Qingdao - XINHUA
China has launched an anti-doping education program that covers university students and senior high school students about to take sport tests to enter higher education.
The program includes adding anti-doping lessons to university curriculum and giving lectures to university applicants with sport specialty.
China's anti-doping head Jiang Zhixue has always considred education should be the foremost measure to prevent doping among under-age athletes.
"Education always comes first to keep young people away from doping," he said after lecturers from China Anti-Doping Agency gave a lecture to students from Qingdao University of Science and Technology who boast of a national champion soccer team.
Team member Yu Baiheng said he learned a lot from the lecture.
"I had thought doping had nothing to do with me except reading some doping news from the media," said the junior student. "Now I know I need to be much more alert when I take medicine or eat outside."
Chinese universities will lower the bar for senior high school students good as sports as long as they can pass certain sport tests. It is estimated that about 200,000 students each year are recruited by univeristies and colleges after they pass the tests.

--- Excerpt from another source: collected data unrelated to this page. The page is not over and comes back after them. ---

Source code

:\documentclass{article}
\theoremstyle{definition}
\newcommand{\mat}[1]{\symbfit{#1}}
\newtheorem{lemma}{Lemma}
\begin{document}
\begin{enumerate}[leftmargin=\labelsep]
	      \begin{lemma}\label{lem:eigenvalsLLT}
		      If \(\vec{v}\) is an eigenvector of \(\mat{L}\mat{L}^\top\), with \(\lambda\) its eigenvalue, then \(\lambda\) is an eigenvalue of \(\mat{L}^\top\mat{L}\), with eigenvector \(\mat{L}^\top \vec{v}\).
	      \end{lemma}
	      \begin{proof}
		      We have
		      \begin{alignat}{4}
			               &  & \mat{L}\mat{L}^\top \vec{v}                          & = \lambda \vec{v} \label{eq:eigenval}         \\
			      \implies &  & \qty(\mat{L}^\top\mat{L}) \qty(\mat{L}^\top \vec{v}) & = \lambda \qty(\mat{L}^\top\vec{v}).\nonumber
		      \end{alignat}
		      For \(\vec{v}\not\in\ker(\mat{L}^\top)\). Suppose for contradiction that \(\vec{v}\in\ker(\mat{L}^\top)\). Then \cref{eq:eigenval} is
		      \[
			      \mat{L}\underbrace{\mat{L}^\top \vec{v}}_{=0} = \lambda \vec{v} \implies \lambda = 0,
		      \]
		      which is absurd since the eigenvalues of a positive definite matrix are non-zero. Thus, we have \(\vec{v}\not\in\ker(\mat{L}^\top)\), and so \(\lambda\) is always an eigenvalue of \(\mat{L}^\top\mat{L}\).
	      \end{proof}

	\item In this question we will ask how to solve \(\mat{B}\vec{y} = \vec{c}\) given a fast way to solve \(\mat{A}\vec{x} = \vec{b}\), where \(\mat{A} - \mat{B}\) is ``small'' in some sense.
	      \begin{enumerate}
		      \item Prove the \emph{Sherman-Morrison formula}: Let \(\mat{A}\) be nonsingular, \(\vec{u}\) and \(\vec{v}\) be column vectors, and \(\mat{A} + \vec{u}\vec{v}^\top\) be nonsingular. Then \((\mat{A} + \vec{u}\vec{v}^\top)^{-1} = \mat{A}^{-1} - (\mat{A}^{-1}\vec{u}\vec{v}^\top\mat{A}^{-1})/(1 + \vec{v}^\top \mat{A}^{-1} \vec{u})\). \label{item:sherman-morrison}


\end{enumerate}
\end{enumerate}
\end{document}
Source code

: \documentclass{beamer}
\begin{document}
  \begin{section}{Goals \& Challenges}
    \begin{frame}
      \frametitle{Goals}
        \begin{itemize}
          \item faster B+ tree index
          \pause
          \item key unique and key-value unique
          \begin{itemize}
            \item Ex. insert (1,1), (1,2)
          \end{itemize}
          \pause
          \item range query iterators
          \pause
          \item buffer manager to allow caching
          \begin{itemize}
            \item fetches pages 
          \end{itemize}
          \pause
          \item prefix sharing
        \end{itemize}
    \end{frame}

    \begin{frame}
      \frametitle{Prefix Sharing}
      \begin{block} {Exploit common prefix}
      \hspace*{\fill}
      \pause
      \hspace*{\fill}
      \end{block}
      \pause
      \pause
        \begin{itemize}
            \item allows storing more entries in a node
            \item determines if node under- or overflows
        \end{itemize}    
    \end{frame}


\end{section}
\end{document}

The best among them include China's leading sprinter Zhang Peimeng and 2011 IAAF World Challenge high jump winner Wang Yu.
It has been a decade long attempt for China to folster athletes without interrupting their education.
In China's traditional state-run sport system, athletes start to focus on training since a very early age and their education received at sports school are close to nothing.
As a result, those who fail to climb to the top will find it very difficult to lead a decent life without proper education once they quit sport career.